What the task requires:
Please set out each line below exactly as it stands, without the images.

***** Records supplied

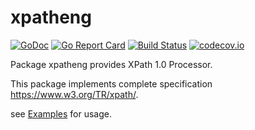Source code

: # xpatheng

[![GoDoc](https://godoc.org/github.com/santhosh-tekuri/xpatheng?status.svg)](https://godoc.org/github.com/santhosh-tekuri/xpatheng)
[![Go Report Card](https://goreportcard.com/badge/github.com/santhosh-tekuri/xpatheng)](https://goreportcard.com/report/github.com/santhosh-tekuri/xpatheng)
[![Build Status](https://travis-ci.org/santhosh-tekuri/xpatheng.svg?branch=master)](https://travis-ci.org/santhosh-tekuri/xpatheng)
[![codecov.io](https://codecov.io/github/santhosh-tekuri/xpatheng/coverage.svg?branch=master)](https://codecov.io/github/santhosh-tekuri/xpatheng?branch=master)

Package xpatheng provides XPath 1.0 Processor.

This package implements complete specification https://www.w3.org/TR/xpath/.

see [Examples](https://godoc.org/github.com/santhosh-tekuri/xpatheng#pkg-examples) for usage.
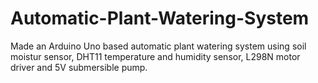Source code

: # Automatic-Plant-Watering-System
Made an Arduino Uno based automatic plant watering system using soil moistur sensor, DHT11 temperature and humidity sensor, L298N motor driver and 5V submersible pump.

**********

Solution to the exercise:
Source code

: # xpatheng

[![GoDoc](https://godoc.org/github.com/santhosh-tekuri/xpatheng?status.svg)](https://godoc.org/github.com/santhosh-tekuri/xpatheng)
[![Go Report Card](https://goreportcard.com/badge/github.com/santhosh-tekuri/xpatheng)](https://goreportcard.com/report/github.com/santhosh-tekuri/xpatheng)
[![Build Status](https://travis-ci.org/santhosh-tekuri/xpatheng.svg?branch=master)](https://travis-ci.org/santhosh-tekuri/xpatheng)
[![codecov.io](https://codecov.io/github/santhosh-tekuri/xpatheng/coverage.svg?branch=master)](https://codecov.io/github/santhosh-tekuri/xpatheng?branch=master)

Package xpatheng provides XPath 1.0 Processor.

This package implements complete specification https://www.w3.org/TR/xpath/.

see [Examples](https://godoc.org/github.com/santhosh-tekuri/xpatheng#pkg-examples) for usage.
Source code

: # Automatic-Plant-Watering-System
Made an Arduino Uno based automatic plant watering system using soil moistur sensor, DHT11 temperature and humidity sensor, L298N motor driver and 5V submersible pump.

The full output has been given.